Directions: Select and reproduce each line of the listing below that bears the string "Example".

Records shown:

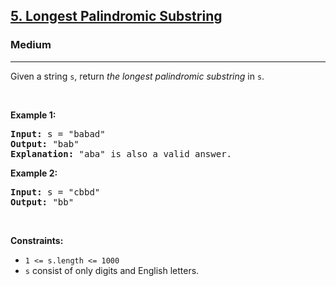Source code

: <h2><a href="https://leetcode.com/problems/longest-palindromic-substring/">5. Longest Palindromic Substring</a></h2><h3>Medium</h3><hr><div data-read-aloud-multi-block="true"><p>Given a string <code>s</code>, return <em>the longest</em> <span data-keyword="palindromic-string"><em>palindromic</em></span> <span data-keyword="substring-nonempty"><em>substring</em></span> in <code>s</code>.</p>

<p>&nbsp;</p>
<p><strong class="example">Example 1:</strong></p>

<pre><strong>Input:</strong> s = "babad"
<strong>Output:</strong> "bab"
<strong>Explanation:</strong> "aba" is also a valid answer.
</pre>

<p><strong class="example">Example 2:</strong></p>

<pre><strong>Input:</strong> s = "cbbd"
<strong>Output:</strong> "bb"
</pre>

<p>&nbsp;</p>
<p><strong>Constraints:</strong></p>

<ul>
	<li><code>1 &lt;= s.length &lt;= 1000</code></li>
	<li><code>s</code> consist of only digits and English letters.</li>
</ul>
</div>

Worked solution:
<p><strong class="example">Example 1:</strong></p>
<p><strong class="example">Example 2:</strong></p>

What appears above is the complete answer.